In S602 of steps, the servers 40 instruct the vehicle 60 (vehicle ECU 64) to operate the in-vehicle refrigerator 82 while the vehicle is running unmanned to take food. As a consequence, the vehicle ECU 64 activates the in-vehicle refrigerator 82 during unmanned travel to bring food back.

According to the antimicrobial measures described above, when the vehicle 60 performs unmanned traveling in order to take the food, the antimicrobial measures (for example, maintaining the freshness of the fresh food) of the food can be performed in response to a request from the food providing source or the user.

Claims

1. A route plan generation system that generates a route plan for movement of a user, the route plan generation system comprising:

a user terminal operated by the user;

a provider terminal operated by a food provider, the food provider having a normal provision mode of food and a temporary provision mode, in which the temporary provision mode is a mode that provides food that is no longer suitable for provision in the normal provision mode; and

a server that is connected to the user terminal and the provider terminal via a communication network,

wherein when the user requests, in response to a provision offer of food in the temporary provision mode from the food provider, acquisition of the food pertaining to the provision offer, the route plan generation system executes a route plan change process of changing the route plan such that a provision place of the food pertaining to the provision offer is a destination or a transit point.

2. The route plan generation system according to claim 1, wherein in a case in which the user requests the acquisition of the food pertaining to the provision offer when the user is using an autonomous vehicle that is able to perform unmanned traveling as a moving body for the movement, the route plan change process further includes setting a travel plan of the autonomous vehicle such that the autonomous vehicle performs unmanned traveling to the provision place.

3. The route plan generation system according to claim 2, wherein in a case in which there is a vibration restriction of the food required during transportation of the food pertaining to the provision offer, when the autonomous vehicle performs unmanned traveling and brings back the food pertaining to the provision offer, the route plan generation system causes the autonomous vehicle to execute at least one of a vehicle control and a travel route selection for suppressing a vibration of a vehicle cabin of the autonomous vehicle.

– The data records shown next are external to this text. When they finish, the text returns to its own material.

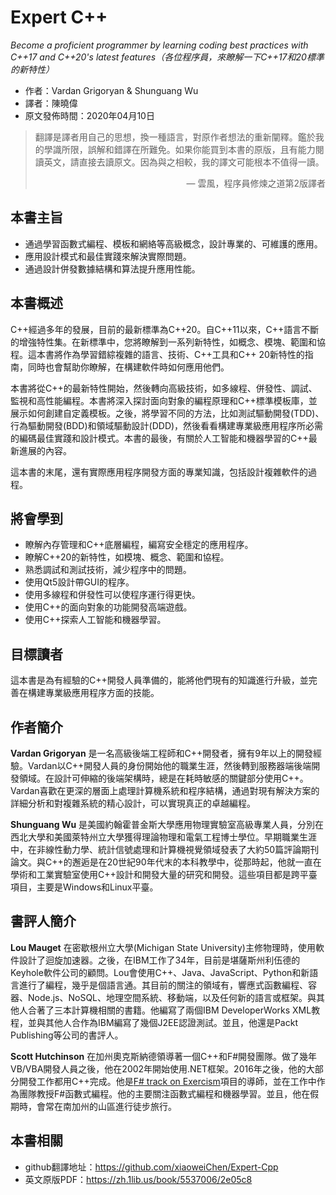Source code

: # Expert C++
*Become a proficient programmer by learning coding best practices with C++17 and C++20's latest features（各位程序員，來瞭解一下C++17和20標準的新特性）*

* 作者：Vardan Grigoryan & Shunguang Wu
* 譯者：陳曉偉
* 原文發佈時間：2020年04月10日

> 翻譯是譯者用自己的思想，換一種語言，對原作者想法的重新闡釋。鑑於我的學識所限，誤解和錯譯在所難免。如果你能買到本書的原版，且有能力閱讀英文，請直接去讀原文。因為與之相較，我的譯文可能根本不值得一讀。
>
> <p align="right"> — 雲風，程序員修煉之道第2版譯者</p>

## 本書主旨

- 通過學習函數式編程、模板和網絡等高級概念，設計專業的、可維護的應用。
- 應用設計模式和最佳實踐來解決實際問題。
- 通過設計併發數據結構和算法提升應用性能。

## 本書概述

C++經過多年的發展，目前的最新標準為C++20。自C++11以來，C++語言不斷的增強特性集。在新標準中，您將瞭解到一系列新特性，如概念、模塊、範圍和協程。這本書將作為學習錯綜複雜的語言、技術、C++工具和C++ 20新特性的指南，同時也會幫助你瞭解，在構建軟件時如何應用他們。

本書將從C++的最新特性開始，然後轉向高級技術，如多線程、併發性、調試、監視和高性能編程。本書將深入探討面向對象的編程原理和C++標準模板庫，並展示如何創建自定義模板。之後，將學習不同的方法，比如測試驅動開發(TDD)、行為驅動開發(BDD)和領域驅動設計(DDD)，然後看看構建專業級應用程序所必需的編碼最佳實踐和設計模式。本書的最後，有關於人工智能和機器學習的C++最新進展的內容。

這本書的末尾，還有實際應用程序開發方面的專業知識，包括設計複雜軟件的過程。

## 將會學到

- 瞭解內存管理和C++底層編程，編寫安全穩定的應用程序。
- 瞭解C++20的新特性，如模塊、概念、範圍和協程。
- 熟悉調試和測試技術，減少程序中的問題。
- 使用Qt5設計帶GUI的程序。
- 使用多線程和併發性可以使程序運行得更快。
- 使用C++的面向對象的功能開發高端遊戲。
- 使用C++探索人工智能和機器學習。

## 目標讀者

這本書是為有經驗的C++開發人員準備的，能將他們現有的知識進行升級，並完善在構建專業級應用程序方面的技能。

## 作者簡介

**Vardan Grigoryan** 是一名高級後端工程師和C++開發者，擁有9年以上的開發經驗。Vardan以C++開發人員的身份開始他的職業生涯，然後轉到服務器端後端開發領域。在設計可伸縮的後端架構時，總是在耗時敏感的關鍵部分使用C++。Vardan喜歡在更深的層面上處理計算機系統和程序結構，通過對現有解決方案的詳細分析和對複雜系統的精心設計，可以實現真正的卓越編程。

**Shunguang Wu** 是美國約翰霍普金斯大學應用物理實驗室高級專業人員，分別在西北大學和美國萊特州立大學獲得理論物理和電氣工程博士學位。早期職業生涯中，在非線性動力學、統計信號處理和計算機視覺領域發表了大約50篇評論期刊論文。與C++的邂逅是在20世紀90年代末的本科教學中，從那時起，他就一直在學術和工業實驗室使用C++設計和開發大量的研究和開發。這些項目都是跨平臺項目，主要是Windows和Linux平臺。

## 書評人簡介
**Lou Mauget** 在密歇根州立大學(Michigan State University)主修物理時，使用軟件設計了迴旋加速器。之後，在IBM工作了34年，目前是堪薩斯州利伍德的Keyhole軟件公司的顧問。Lou會使用C++、Java、JavaScript、Python和新語言進行了編程，幾乎是個語言通。其目前的關注的領域有，響應式函數編程、容器、Node.js、NoSQL、地理空間系統、移動端，以及任何新的語言或框架。與其他人合著了三本計算機相關的書籍。他編寫了兩個IBM DeveloperWorks XML教程，並與其他人合作為IBM編寫了幾個J2EE認證測試。並且，他還是Packt Publishing等公司的書評人。

**Scott Hutchinson** 在加州奧克斯納德領導著一個C++和F#開發團隊。做了幾年VB/VBA開發人員之後，他在2002年開始使用.NET框架。2016年之後，他的大部分開發工作都用C++完成。他是[F# track on Exercism](https://github.com/exercism/fsharp)項目的導師，並在工作中作為團隊教授F#函數式編程。他的主要關注函數式編程和機器學習。並且，他在假期時，會常在南加州的山區進行徒步旅行。

## 本書相關

* github翻譯地址：https://github.com/xiaoweiChen/Expert-Cpp
* 英文原版PDF：https://zh.1lib.us/book/5537006/2e05c8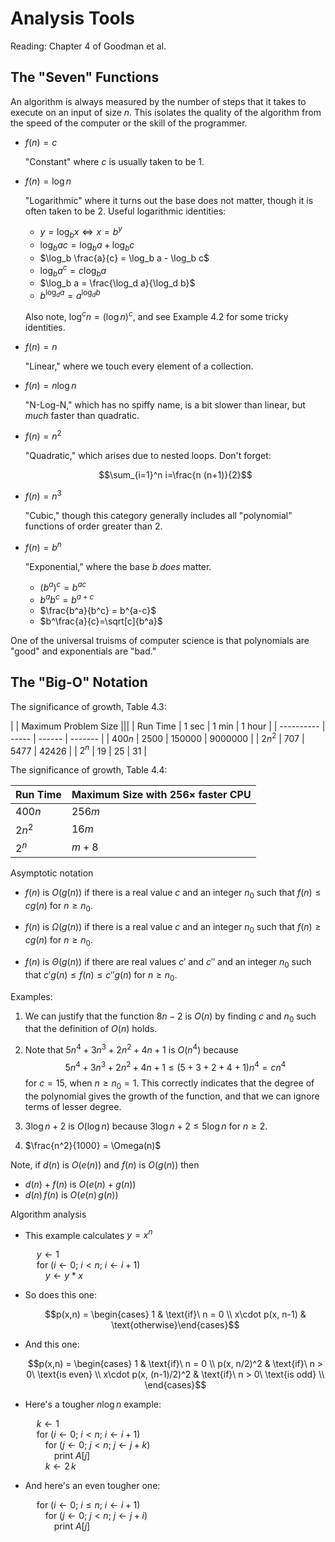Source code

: # Analysis Tools

Reading: Chapter 4 of Goodman et al.

## The "Seven" Functions

An algorithm is always measured by the number of steps that it takes to execute on an input of size $n$. This isolates the quality of the algorithm from the speed of the computer or the skill of the programmer.

- $f(n)=c$

	"Constant" where $c$ is usually taken to be 1.

- $f(n)=\log n$

	"Logarithmic" where it turns out the base does not matter, though it is often taken to be 2. Useful logarithmic identities:

	- $y=\log_b x \iff x=b^y$
	- $\log_b a c = \log_b a + \log_b c$
	- $\log_b \frac{a}{c} = \log_b a - \log_b c$
	- $\log_b a^c = c \log_b a$
	- $\log_b a = \frac{\log_d a}{\log_d b}$
	- $b^{\log_d a} = a^{\log_d b}$

	Also note, $\log^c n = (\log n)^c$, and see Example 4.2 for some tricky identities.

- $f(n)=n$

	"Linear," where we touch every element of a collection.

- $f(n)=n\log n$

	"N-Log-N," which has no spiffy name, is a bit slower than linear, but *much* faster than quadratic.

- $f(n)=n^2$

	"Quadratic," which arises due to nested loops. Don't forget:

	$$\sum_{i=1}^n i=\frac{n (n+1)}{2}$$

- $f(n)=n^3$

	"Cubic," though this category generally includes all "polynomial" functions of order greater than 2.

- $f(n)=b^n$

	"Exponential," where the base $b$ *does* matter.

	- $(b^a)^c = b^{ac}$
	- $b^a b^c = b^{a+c}$
	- $\frac{b^a}{b^c} = b^{a-c}$
	- $b^\frac{a}{c}=\sqrt[c]{b^a}$

One of the universal truisms of computer science is that polynomials are "good" and exponentials are "bad."

## The "Big-O" Notation

The significance of growth, Table 4.3:

|            | Maximum Problem Size   |||
| Run Time   | 1 sec | 1 min  | 1 hour  |
| ---------- | ----- | ------ | ------- |
| $400n$ | 2500  | 150000 | 9000000 |
| $2n^2$ | 707   | 5477   | 42426   |
| $2^n$  | 19    | 25     | 31      |

The significance of growth, Table 4.4:

| Run Time   | Maximum Size with $256\times$ faster CPU |
| ---------- | -------------------------------------------- |
| $400n$ | $256m$
| $2n^2$ | $16m$
| $2^n$  | $m+8$

Asymptotic notation

- $f(n)$ is $O(g(n))$ if there is a real value $c$ and an integer $n_0$ such that $f(n)\le c g(n)$ for $n\ge n_0$.

- $f(n)$ is $\Omega(g(n))$ if there is a real value $c$ and an integer $n_0$ such that $f(n)\ge c g(n)$ for $n\ge n_0$.

- $f(n)$ is $\Theta(g(n))$ if there are real values $c'$ and $c''$ and an integer $n_0$ such that $c' g(n)\le f(n)\le c'' g(n)$ for $n\ge n_0$.

Examples:

1. We can justify that the function $8n - 2$ is $O(n)$ by finding $c$ and $n_0$ such that the definition of $O(n)$ holds.

1. Note that $5n^4 + 3n^3 + 2n^2 + 4n + 1$ is $O(n^4)$ because
$$5n^4 + 3n^3 + 2n^2 + 4n + 1 \le (5 + 3 + 2 + 4 + 1) n^4 =c n^4$$
for $c=15$, when $n\ge n_0 = 1$. This correctly indicates that the degree of the polynomial gives the growth of the function, and that we can ignore terms of lesser degree.

1. $3\log n + 2$ is $O(\log n)$ because $3\log n + 2 \le 5\log n$ for $n \ge 2$.

1. $\frac{n^2}{1000} = \Omega(n)$

Note, if $d(n)$ is $O(e(n))$ and $f(n)$ is $O(g(n))$ then

- $d(n)+f(n)$ is $O(e(n)+g(n))$
- $d(n)\,f(n)$ is $O(e(n)\,g(n))$

Algorithm analysis

- This example calculates $y=x^n$

	&emsp; $y\gets 1$  
	&emsp; for ($i\gets 0$; $i < n$; $i\gets i + 1$)  
	&emsp;&emsp; $y\gets y * x$

- So does this one:

	$$p(x,n) = \begin{cases} 1 & \text{if}\ n = 0 \\ x\cdot p(x, n-1) & \text{otherwise}\end{cases}$$

- And this one:

	$$p(x,n) = \begin{cases} 1 & \text{if}\ n = 0 \\ p(x, n/2)^2 & \text{if}\ n > 0\ \text{is even} \\ x\cdot p(x, (n-1)/2)^2 & \text{if}\ n > 0\ \text{is odd} \\ \end{cases}$$

- Here's a tougher $n\log n$ example:

	&emsp; $k\gets 1$  
	&emsp; for ($i\gets 0$; $i < n$; $i\gets i + 1$)  
	&emsp;&emsp; for ($j\gets 0$; $j < n$; $j\gets j + k$)  
	&emsp;&emsp;&emsp; print $A[j]$  
	&emsp;&emsp; $k\gets 2\,k$

- And here's an even tougher one:

	&emsp; for ($i\gets 0$; $i\le n$; $i\gets i + 1$)  
	&emsp;&emsp; for ($j\gets 0$; $j < n$; $j\gets j + i$)  
	&emsp;&emsp;&emsp; print $A[j]$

4. The route plan generation system according to claim 2, wherein in a case in which there is a temperature condition of the food required during transportation of the food pertaining to the provision offer, when the autonomous vehicle performs unmanned traveling and brings back the food pertaining to the provision offer, the route plan generation system causes the autonomous vehicle to execute a vehicle cabin temperature control of the autonomous vehicle for satisfying the temperature condition.

5. The route plan generation system according to claim 2, wherein in a case in which the user or the food provider makes a request for antimicrobial treatment of the food pertaining to the provision offer, when the autonomous vehicle performs unmanned traveling and brings back the food pertaining to the provision offer, the route plan generation system operates an in-vehicle refrigerator that houses the food pertaining to the provision offer.

6. The route plan generation system according to claim 1, wherein:

the food provider is a restaurant that provides food in a store as the normal provision mode; and

the temporary provision mode is a mode in which excess food due to a reservation for eating and drinking in the restaurant is cancelled is provided.

7. A route plan generation method for generating a route plan for movement of a user, the route plan generation method comprising:

changing the route plan such that a provision place of food pertaining to a provision offer is a destination or a transit point, when the user requests acquisition of the food pertaining to the provision offer in response to the provision offer of the food in a temporary provision mode from a food provider, in which the food provider has a normal provision mode and a temporary provision mode of food, and in which the temporary provision mode is a mode in which food not suitable for the normal provision mode is provided.